Mike’s mouth quirked. ‘We seem doomed to be interrupted by phone calls.’ He nodded over to where Kirstie and Phil were bickering. ‘At least it can’t be Kirstie this time. You do know there’s nothing going on between her and me, don’t you?’
Dora touched her fingertip to her lips and then to his. ‘I’ve known about her and Phil for a while,’ she said as she answered the call. ‘I’m really sorry, I’ve got to take this, it’s my US agent.’ She made an apologetic face, which changed to shock as she listened. ‘They’ve offered me what? Back in the States?’
r /> When she’d clicked off the phone and looked up to share the news with Mike, he’d vanished.
Chapter 47
She found him sitting on an abandoned deckchair on the beach. He’d dragged it to the water’s edge. After hunting along the promenade, she’d only spotted him because of his white shirt glowing dully in the dark. As she took off her shoes to walk barefoot across the sand, a firework shot across the sky and soared out to sea.
‘Hi Mike,’ she said softly.
‘You’re going back to the States, then?’ he asked, without preamble.
She sat down on the sand next to him. Another firework blew the night sky into a thousand yellow and red stars.
‘Nice fireworks,’ she said evenly. ‘Sea cadets are having a party, apparently. Putting on quite a show.’ When he didn’t answer, she added, ‘Why did you disappear?’
‘Thought I’d leave you to your phone call.’
‘I’m sorry. It was rude of me to take it, but I hadn’t spoken to Cassie for months.’ Dora squeezed some sand between her fingers, enjoying its cool silkiness.
‘Has she got some work for you?’ Mike’s voice was strained.

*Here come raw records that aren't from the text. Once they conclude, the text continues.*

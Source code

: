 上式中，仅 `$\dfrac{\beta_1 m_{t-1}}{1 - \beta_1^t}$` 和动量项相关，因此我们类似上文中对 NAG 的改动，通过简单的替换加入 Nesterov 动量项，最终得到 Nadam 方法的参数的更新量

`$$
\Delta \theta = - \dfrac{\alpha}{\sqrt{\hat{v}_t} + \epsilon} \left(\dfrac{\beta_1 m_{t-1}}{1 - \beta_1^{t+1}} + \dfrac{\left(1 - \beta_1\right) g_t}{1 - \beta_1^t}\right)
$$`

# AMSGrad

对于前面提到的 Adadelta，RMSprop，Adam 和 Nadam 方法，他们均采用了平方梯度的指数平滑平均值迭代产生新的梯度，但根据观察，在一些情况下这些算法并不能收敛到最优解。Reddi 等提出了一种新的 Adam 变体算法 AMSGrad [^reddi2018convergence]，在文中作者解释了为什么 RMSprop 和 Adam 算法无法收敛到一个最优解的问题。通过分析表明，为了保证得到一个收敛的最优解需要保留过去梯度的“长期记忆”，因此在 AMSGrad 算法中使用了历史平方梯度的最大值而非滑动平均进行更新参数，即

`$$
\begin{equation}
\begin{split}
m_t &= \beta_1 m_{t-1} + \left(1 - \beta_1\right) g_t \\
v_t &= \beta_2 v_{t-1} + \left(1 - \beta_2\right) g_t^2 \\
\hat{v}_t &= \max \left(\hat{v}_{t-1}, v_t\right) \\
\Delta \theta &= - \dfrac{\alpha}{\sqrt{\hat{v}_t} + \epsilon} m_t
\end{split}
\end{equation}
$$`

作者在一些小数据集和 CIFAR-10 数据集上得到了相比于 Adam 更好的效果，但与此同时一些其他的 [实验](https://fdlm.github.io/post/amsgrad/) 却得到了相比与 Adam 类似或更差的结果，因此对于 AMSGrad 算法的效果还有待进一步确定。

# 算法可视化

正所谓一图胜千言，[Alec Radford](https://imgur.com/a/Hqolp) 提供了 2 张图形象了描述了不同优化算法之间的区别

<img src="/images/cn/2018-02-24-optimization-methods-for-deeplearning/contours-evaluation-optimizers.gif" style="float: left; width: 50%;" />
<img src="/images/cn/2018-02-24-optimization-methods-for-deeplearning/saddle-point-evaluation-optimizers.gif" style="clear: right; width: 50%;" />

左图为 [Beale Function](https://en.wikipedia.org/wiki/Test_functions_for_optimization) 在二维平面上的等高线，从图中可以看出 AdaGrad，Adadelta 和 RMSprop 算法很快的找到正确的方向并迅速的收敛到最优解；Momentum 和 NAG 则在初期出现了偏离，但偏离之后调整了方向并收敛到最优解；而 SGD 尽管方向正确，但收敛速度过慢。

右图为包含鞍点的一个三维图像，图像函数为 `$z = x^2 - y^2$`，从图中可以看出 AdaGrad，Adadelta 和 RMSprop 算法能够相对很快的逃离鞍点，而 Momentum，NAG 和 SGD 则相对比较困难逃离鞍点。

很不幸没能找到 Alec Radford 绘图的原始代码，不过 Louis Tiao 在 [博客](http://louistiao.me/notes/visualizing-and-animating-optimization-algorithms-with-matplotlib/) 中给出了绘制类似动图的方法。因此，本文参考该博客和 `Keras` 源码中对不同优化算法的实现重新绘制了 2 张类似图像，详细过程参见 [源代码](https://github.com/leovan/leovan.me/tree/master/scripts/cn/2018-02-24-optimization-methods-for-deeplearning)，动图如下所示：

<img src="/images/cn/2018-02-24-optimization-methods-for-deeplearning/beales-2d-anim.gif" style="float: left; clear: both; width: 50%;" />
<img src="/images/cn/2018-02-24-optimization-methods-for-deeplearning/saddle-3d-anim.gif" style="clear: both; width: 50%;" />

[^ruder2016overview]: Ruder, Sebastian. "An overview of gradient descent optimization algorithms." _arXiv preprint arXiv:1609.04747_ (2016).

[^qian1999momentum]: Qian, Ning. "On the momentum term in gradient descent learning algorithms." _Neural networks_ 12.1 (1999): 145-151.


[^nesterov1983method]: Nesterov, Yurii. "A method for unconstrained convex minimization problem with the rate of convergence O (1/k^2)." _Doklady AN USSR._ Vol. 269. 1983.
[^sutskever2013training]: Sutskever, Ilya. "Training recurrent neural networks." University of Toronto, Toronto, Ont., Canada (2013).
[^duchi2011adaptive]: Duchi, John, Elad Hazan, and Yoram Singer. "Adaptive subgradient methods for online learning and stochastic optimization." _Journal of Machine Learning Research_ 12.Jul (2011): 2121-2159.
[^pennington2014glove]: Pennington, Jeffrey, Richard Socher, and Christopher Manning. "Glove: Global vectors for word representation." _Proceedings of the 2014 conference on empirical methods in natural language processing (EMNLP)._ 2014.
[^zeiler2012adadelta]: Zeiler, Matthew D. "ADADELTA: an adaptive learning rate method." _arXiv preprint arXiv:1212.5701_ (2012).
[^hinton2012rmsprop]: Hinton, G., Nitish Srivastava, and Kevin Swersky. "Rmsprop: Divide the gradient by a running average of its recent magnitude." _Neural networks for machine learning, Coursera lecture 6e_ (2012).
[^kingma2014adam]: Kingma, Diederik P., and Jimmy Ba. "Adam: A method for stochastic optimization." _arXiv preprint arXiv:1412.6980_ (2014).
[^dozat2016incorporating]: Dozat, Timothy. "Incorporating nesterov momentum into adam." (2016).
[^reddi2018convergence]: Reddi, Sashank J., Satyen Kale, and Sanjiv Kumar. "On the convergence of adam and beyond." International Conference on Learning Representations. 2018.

‘She has, actually. The same studio that made The English Woman has a pilot they’d like me to try for. Sure-fire hit, they said. News of our success in Berecombe has even found its way over the pond, it seems, and I’m in demand.’
‘Naturally.’
‘And yes, it would take me back to the States, of course.’
‘Of course.’
‘Except there’s a problem.’
She felt Mike shift. ‘What’s that? Not enough money?’
‘Oh, they’re offering plenty of that,’ she answered, deliberately not rising to the bait. ‘It’s just that I think I’ve decided I don’t want to work in American television any more. Well, to be honest, American TV had rather decided it didn’t want me. They pulled The English Woman, did you know?’
Mike turned to her. In the light given out by a rocket shooting orange into the sky she could just about make out his wary expression. ‘Why didn’t you tell me?’